Even if Inslee goes along with the council’s latest recommendation, the developer now says the project will stall out for an indeterminate amount of time, further complicating the matter.
At the heart of the issue remains the little-known and endangered ferruginous hawk.
In April, the council recommended slashing the project in half by creating a 2-mile buffer around each nest. No turbines could be built within those zones.
Ferruginous hawk nests pepper the area. Most — maybe all — of them are empty, but the hawks have been known to return to the sites even after years away.
Inslee rejected the council’s recommendation in May, asking the group to reconsider the issue and find a way to allow for more turbines to be built.
The council worked on the project for three more months but didn’t budge much. On Friday the council held fast to its 2-mile buffer but also created an option to rely on a different group — called the Pre-operational Technical Advisory Group — to examine nests on a case-by-case basis and make a recommendation to the council on whether to reduce that setback to 1 kilometer.

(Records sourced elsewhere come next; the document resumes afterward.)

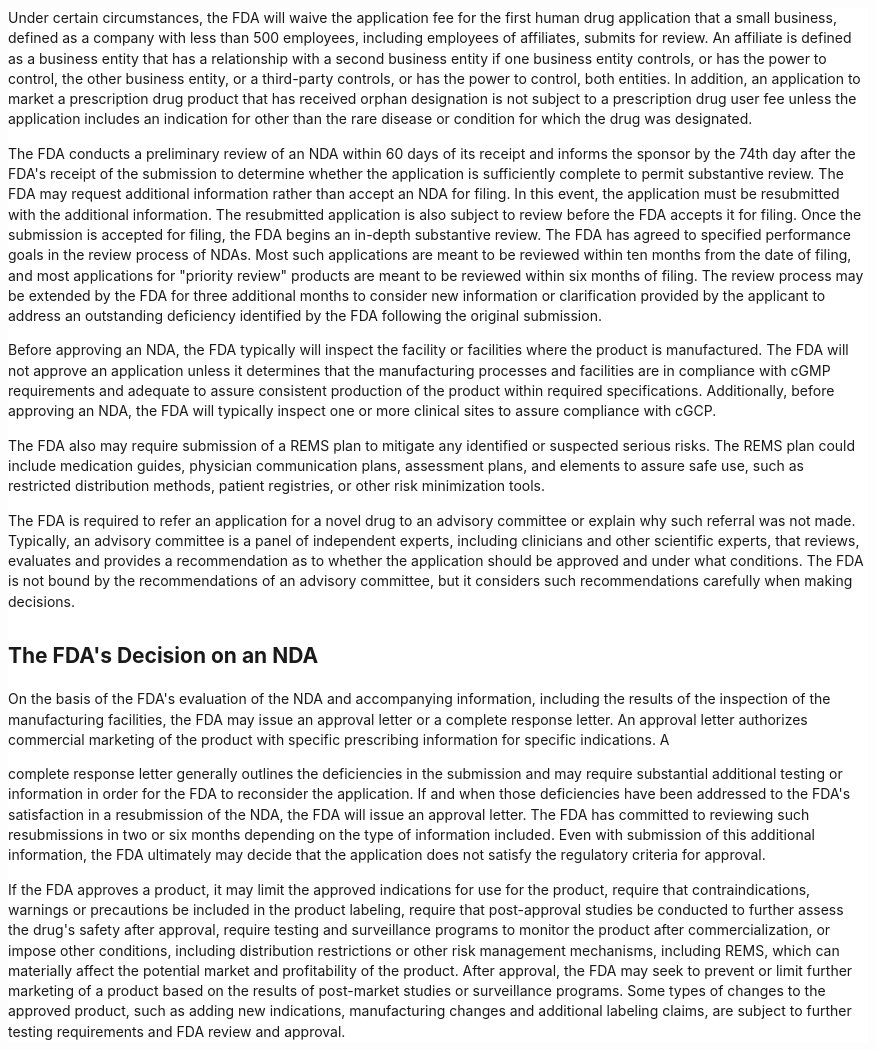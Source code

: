 <p>Under certain circumstances, the FDA will waive the application fee for the first human drug application that a small business, defined as a company with less than 500 employees, including employees of affiliates, submits for review. An affiliate is defined as a business entity that has a relationship with a second business entity if one business entity controls, or has the power to control, the other business entity, or a third-party controls, or has the power to control, both entities. In addition, an application to market a prescription drug product that has received orphan designation is not subject to a prescription drug user fee unless the application includes an indication for other than the rare disease or condition for which the drug was designated.</p>
<p>The FDA conducts a preliminary review of an NDA within 60 days of its receipt and informs the sponsor by the 74th day after the FDA's receipt of the submission to determine whether the application is sufficiently complete to permit substantive review. The FDA may request additional information rather than accept an NDA for filing. In this event, the application must be resubmitted with the additional information. The resubmitted application is also subject to review before the FDA accepts it for filing. Once the submission is accepted for filing, the FDA begins an in-depth substantive review. The FDA has agreed to specified performance goals in the review process of NDAs. Most such applications are meant to be reviewed within ten months from the date of filing, and most applications for "priority review" products are meant to be reviewed within six months of filing. The review process may be extended by the FDA for three additional months to consider new information or clarification provided by the applicant to address an outstanding deficiency identified by the FDA following the original submission.</p>
<p>Before approving an NDA, the FDA typically will inspect the facility or facilities where the product is manufactured. The FDA will not approve an application unless it determines that the manufacturing processes and facilities are in compliance with cGMP requirements and adequate to assure consistent production of the product within required specifications. Additionally, before approving an NDA, the FDA will typically inspect one or more clinical sites to assure compliance with cGCP.</p>
<p>The FDA also may require submission of a REMS plan to mitigate any identified or suspected serious risks. The REMS plan could include medication guides, physician communication plans, assessment plans, and elements to assure safe use, such as restricted distribution methods, patient registries, or other risk minimization tools.</p>
<p>The FDA is required to refer an application for a novel drug to an advisory committee or explain why such referral was not made. Typically, an advisory committee is a panel of independent experts, including clinicians and other scientific experts, that reviews, evaluates and provides a recommendation as to whether the application should be approved and under what conditions. The FDA is not bound by the recommendations of an advisory committee, but it considers such recommendations carefully when making decisions.</p>
<h2>The FDA's Decision on an NDA</h2>
<p>On the basis of the FDA's evaluation of the NDA and accompanying information, including the results of the inspection of the manufacturing facilities, the FDA may issue an approval letter or a complete response letter. An approval letter authorizes commercial marketing of the product with specific prescribing information for specific indications. A</p>
<p>complete response letter generally outlines the deficiencies in the submission and may require substantial additional testing or information in order for the FDA to reconsider the application. If and when those deficiencies have been addressed to the FDA's satisfaction in a resubmission of the NDA, the FDA will issue an approval letter. The FDA has committed to reviewing such resubmissions in two or six months depending on the type of information included. Even with submission of this additional information, the FDA ultimately may decide that the application does not satisfy the regulatory criteria for approval.</p>
<p>If the FDA approves a product, it may limit the approved indications for use for the product, require that contraindications, warnings or precautions be included in the product labeling, require that post-approval studies be conducted to further assess the drug's safety after approval, require testing and surveillance programs to monitor the product after commercialization, or impose other conditions, including distribution restrictions or other risk management mechanisms, including REMS, which can materially affect the potential market and profitability of the product. After approval, the FDA may seek to prevent or limit further marketing of a product based on the results of post-market studies or surveillance programs. Some types of changes to the approved product, such as adding new indications, manufacturing changes and additional labeling claims, are subject to further testing requirements and FDA review and approval.</p>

Theoretically, this could allow Scout to build all but perhaps 30 of the turbines it originally proposed, said Dave Kobus, the developer’s senior project manager. But it’s also asking the company to take a leap of faith, moving forward on half its original project with only the possibility of expanding after the fact.

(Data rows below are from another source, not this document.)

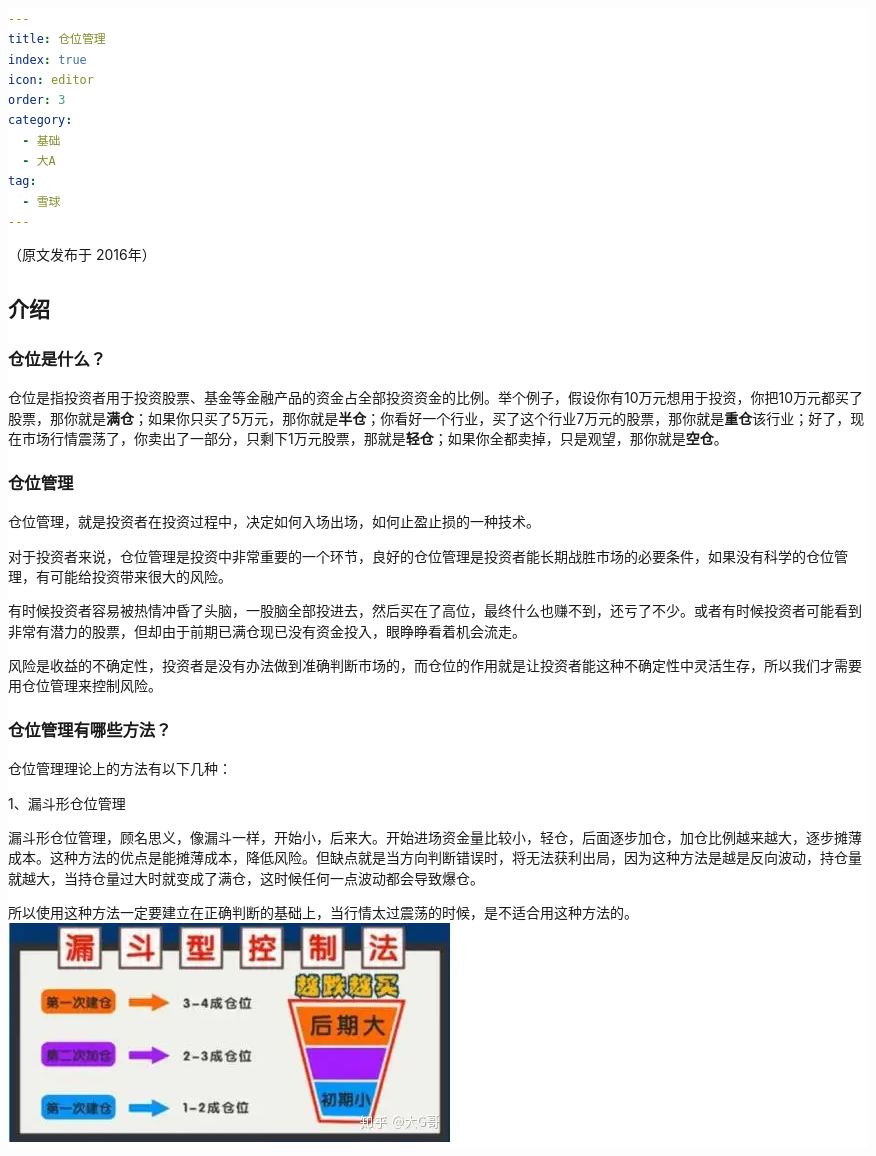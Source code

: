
 ```yaml
---  
title: 仓位管理  
index: true  
icon: editor  
order: 3  
category:  
  - 基础  
  - 大A  
tag:  
  - 雪球  
---  
```

  
（原文发布于 2016年）  
  
## 介绍  
  
### 仓位是什么？  
  
仓位是指投资者用于投资股票、基金等金融产品的资金占全部投资资金的比例。举个例子，假设你有10万元想用于投资，你把10万元都买了股票，那你就是**满仓**；如果你只买了5万元，那你就是**半仓**；你看好一个行业，买了这个行业7万元的股票，那你就是**重仓**该行业；好了，现在市场行情震荡了，你卖出了一部分，只剩下1万元股票，那就是**轻仓**；如果你全都卖掉，只是观望，那你就是**空仓**。  
  
### 仓位管理  
  
仓位管理，就是投资者在投资过程中，决定如何入场出场，如何止盈止损的一种技术。  
  
对于投资者来说，仓位管理是投资中非常重要的一个环节，良好的仓位管理是投资者能长期战胜市场的必要条件，如果没有科学的仓位管理，有可能给投资带来很大的风险。  
  
有时候投资者容易被热情冲昏了头脑，一股脑全部投进去，然后买在了高位，最终什么也赚不到，还亏了不少。或者有时候投资者可能看到非常有潜力的股票，但却由于前期已满仓现已没有资金投入，眼睁睁看着机会流走。  
  
风险是收益的不确定性，投资者是没有办法做到准确判断市场的，而仓位的作用就是让投资者能这种不确定性中灵活生存，所以我们才需要用仓位管理来控制风险。  
  
### 仓位管理有哪些方法？  
  
仓位管理理论上的方法有以下几种：  
  
1、漏斗形仓位管理  
  
漏斗形仓位管理，顾名思义，像漏斗一样，开始小，后来大。开始进场资金量比较小，轻仓，后面逐步加仓，加仓比例越来越大，逐步摊薄成本。这种方法的优点是能摊薄成本，降低风险。但缺点就是当方向判断错误时，将无法获利出局，因为这种方法是越是反向波动，持仓量就越大，当持仓量过大时就变成了满仓，这时候任何一点波动都会导致爆仓。  
  
所以使用这种方法一定要建立在正确判断的基础上，当行情太过震荡的时候，是不适合用这种方法的。  
![alt text](v2-f5fd986362ded98d5002f09a84ab5a1e_720w.webp)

That’s a nonstarter, Kobus said. Instead, he said the company should only have to take precautions around active nesting sites.
Even if Inslee accepts the council’s new recommendation, that doesn’t automatically mean the developer would build.
“We will be paused and considering our options,” Kobus said.
The Yakama Nation has fought against the project since the beginning, arguing it would damage the cultural and historical significance of the Horse Heaven Hills. In an August letter to the council, tribal Chairman Gerald Lewis criticized Inslee’s “callous dismissal” of the consequences the wind farm would create and the council’s revised plan, which would devastate the region’s natural and cultural resources.
“This sacred landscape will be forever changed,” Lewis wrote.
Nobody can predict whether ferruginous hawks will return to their empty nests, said Trina Bayard, interim executive director of the National Audubon Society’s Washington office. But if turbines are built too close to the empty nests, the development could remove the option entirely.
Not only does the council’s decision determine the level of protections that Washington will afford the ferruginous hawk, but it also sets a precedent for other species threatened by future projects, Bayard said.
The back-and-forth on the Horse Heaven Hills project highlights the challenges posed by major renewable energy projects in Washington. All the while the demand for electricity increases and new generation has not kept pace, sparking concern for the years ahead.
Representatives for Inslee declined to comment on the project. Once the council’s new recommendation hits his desk, he will have 60 days to make a decision.